PHOENIX: What happens to the body when a human gets heatstroke? How can we protect ourselves in a warming planet? To answer these burning questions, Arizona researchers have deployed a robot that can breathe, shiver and sweat.
The southwestern state’s capital Phoenix is currently enduring its longest heatwave in history: on Friday, the mercury exceeded 110 degrees Fahrenheit (43 degrees Celsius) for the 22nd day in a row, an ominous demonstration of what’s to come in a world impacted by climate change.
For humans, such heat represents a potentially lethal threat, one that is still not fully understood.
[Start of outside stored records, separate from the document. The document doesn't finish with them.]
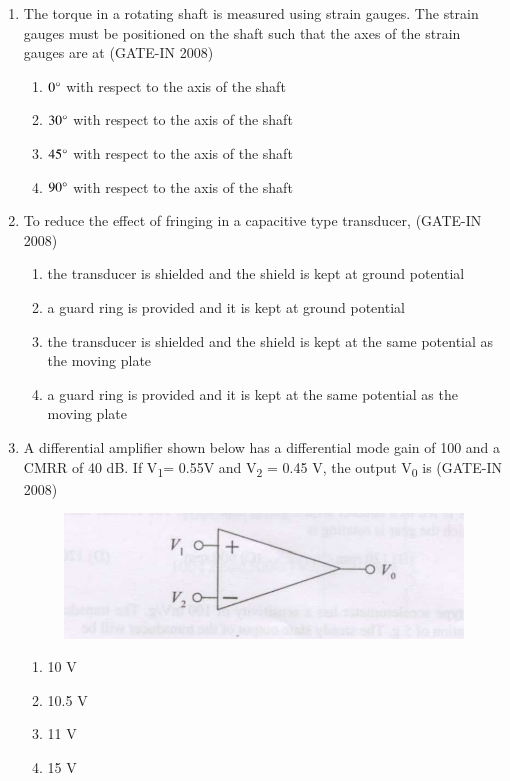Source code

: \documentclass[journal,12pt,onecolumn]{IEEEtran}
\theoremstyle{remark}
\begin{document}
\begin{enumerate}[label=Q.\arabic*,start=1]
    \item The torque in a rotating shaft is measured using strain gauges. The strain gauges must be positioned
on the shaft such that the axes of the strain gauges are at (GATE-IN 2008)
\begin{multicols}{2}
    \begin{enumerate} 
        \item  $0\degree$ with respect to the axis of the shaft 
        \item  $30\degree$ with respect to the axis of the shaft
        \item  $45\degree$ with respect to the axis of the shaft
        \item  $90\degree$ with respect to the axis of the shaft
    \end{enumerate}
    \end{multicols}
    
    \item To reduce the effect of fringing in a capacitive type transducer, (GATE-IN 2008)
    \begin{enumerate} 
        \item  the transducer is shielded and the shield is kept at ground potential  
        \item  a guard ring is provided and it is kept at ground potential  
        \item   the transducer is shielded and the shield is kept at the same potential as the moving plate
        \item a guard ring is provided and it is kept at the same potential as the moving plate
    \end{enumerate}

    \item A differential amplifier shown below has a differential mode gain of 100 and a CMRR of 40 dB. If V\textsubscript{1}= 0.55V  and V\textsubscript{2} = 0.45 V, the output V\textsubscript{0} is (GATE-IN 2008)

 \begin{figure}[H]
    \centering
    \includegraphics[width=0.5\columnwidth]{figs/i18.jpg}
    \caption{}
    \label{fig:placeholder18}
\end{figure}

\begin{multicols}{4}     
    \begin{enumerate} 
        \item 10 V 
        \item 10.5 V
        \item 11 V
        \item 15 V
    \end{enumerate}
    \end{multicols}
    


\end{enumerate}
\end{document}
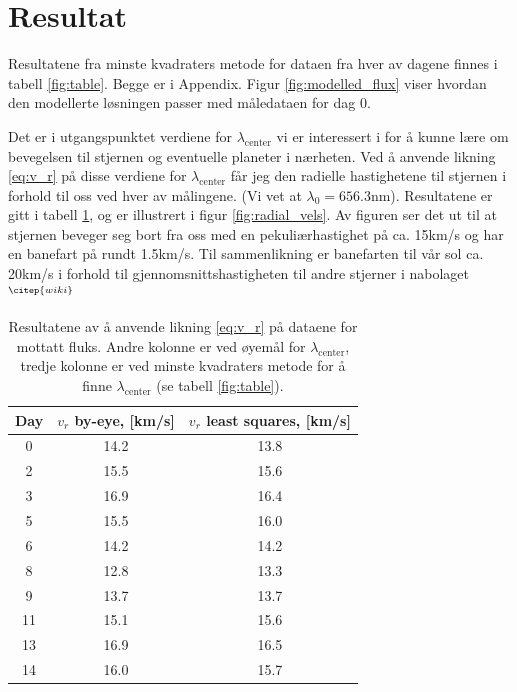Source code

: \documentclass[reprint, english,notitlepage]{revtex4-1}  %
\begin{document}
\section{Resultat}

Resultatene fra minste
 kvadraters metode for dataen fra hver av dagene finnes i tabell \ref{fig:table}. Begge er i
 Appendix. Figur \ref{fig:modelled_flux} viser hvordan den modellerte løsningen passer med
 måledataen for dag 0.

Det er i utgangspunktet verdiene for $\lambda_{\text{center}}$ vi er interessert i for å kunne lære om
 bevegelsen til stjernen og eventuelle planeter i nærheten. Ved å anvende likning \ref{eq:v_r} på
 disse verdiene for $\lambda_{\text{center}}$ får jeg den radielle hastighetene til stjernen i forhold
 til oss ved hver av målingene. (Vi vet at $\lambda_0 = 656.3$nm). Resultatene er gitt i tabell
 \ref{fig:table_vels}, og er illustrert i figur \ref{fig:radial_vels}. Av figuren ser det ut til
 at stjernen beveger seg bort fra oss med en pekuliærhastighet på ca. 15km/s og har en banefart
 på rundt 1.5km/s. Til sammenlikning er banefarten til vår sol ca. 20km/s i forhold til
 gjennomsnittshastigheten til andre stjerner i nabolaget$^{\citep{wiki}}$

\begin{table}
\begin{adjustbox}{width=\linewidth}
\begin{tabular}{||c | c | c||}
\hline
Day & $v_r$ by-eye, [km/s] & $v_r$ least squares, [km/s] \\ \hline\hline
0 & 14.2 & 13.8    \\ \hline
2 & 15.5 & 15.6    \\ \hline
3 & 16.9 & 16.4    \\ \hline
5 & 15.5 & 16.0    \\ \hline
6 & 14.2 & 14.2    \\ \hline
8 & 12.8 & 13.3    \\ \hline
9 & 13.7 & 13.7    \\ \hline
11 & 15.1 & 15.6    \\ \hline
13 & 16.9 & 16.5    \\ \hline
14 & 16.0 & 15.7    \\ \hline
\end{tabular}
\end{adjustbox}
\caption{Resultatene av å anvende likning \ref{eq:v_r} på dataene for mottatt fluks. Andre kolonne er ved øyemål for $\lambda_{\text{center}}$, tredje kolonne er ved minste kvadraters metode for å finne $\lambda_{\text{center}}$ (se tabell \ref{fig:table}).}
\label{fig:table_vels}
\end{table}
\end{document}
But for Andi — a one-of-a-kind humanoid robot at Arizona State University — it’s a lovely day out. “He’s the world’s first outdoor thermal mannequin that we can routinely take outside and … measure how much heat he is receiving from the environment,” mechanical engineering professor Konrad Rykaczewski said.
Andi is “a very realistic way to experimentally measure how a human person responds to extreme climate” without putting people themselves at risk, Rykaczewski says. At first glance, Andi — which stands for Advanced Newton Dynamic Instrument — resembles a simple crash-test dummy. But its epoxy/carbon fiber skin conceals a treasure trove of technology, such as a network of connected sensors that assess heat diffused through the body.
Andi is world’s first outdoor thermal mannequin that can venture outdoors
Andi also has an internal cooling system and pores allowing it to breathe and sweat. There are 35 independent thermal zones and, like humans, the robot — which cost more than half a million dollars to build — sweats more from its back. Until now, only a dozen or so mannequins of this type existed, and none of them could venture outdoors.
They were mainly used by sports equipment manufacturers to test their technical clothing in thermal chambers.
Researchers hope the robot will provide a better understanding of hyperthermia — that is, when a body overheats, a condition that is threatening a growing proportion of the world’s population as a result of global warming.
For obvious ethical reasons, “nobody measures core temperature increase while somebody’s getting heatstroke,” says Rykaczewski. But the effects of heat on the human body are still not fully comprehended. Andi gives researchers a chance to understand.
Accompanied by Marty (Mean Radiant Temperature), a mobile weather station that measures the heat reflected by the buildings around it, the robot is taking its first steps outside in Phoenix — an ideal laboratory in which to prepare for tomorrow’s climate.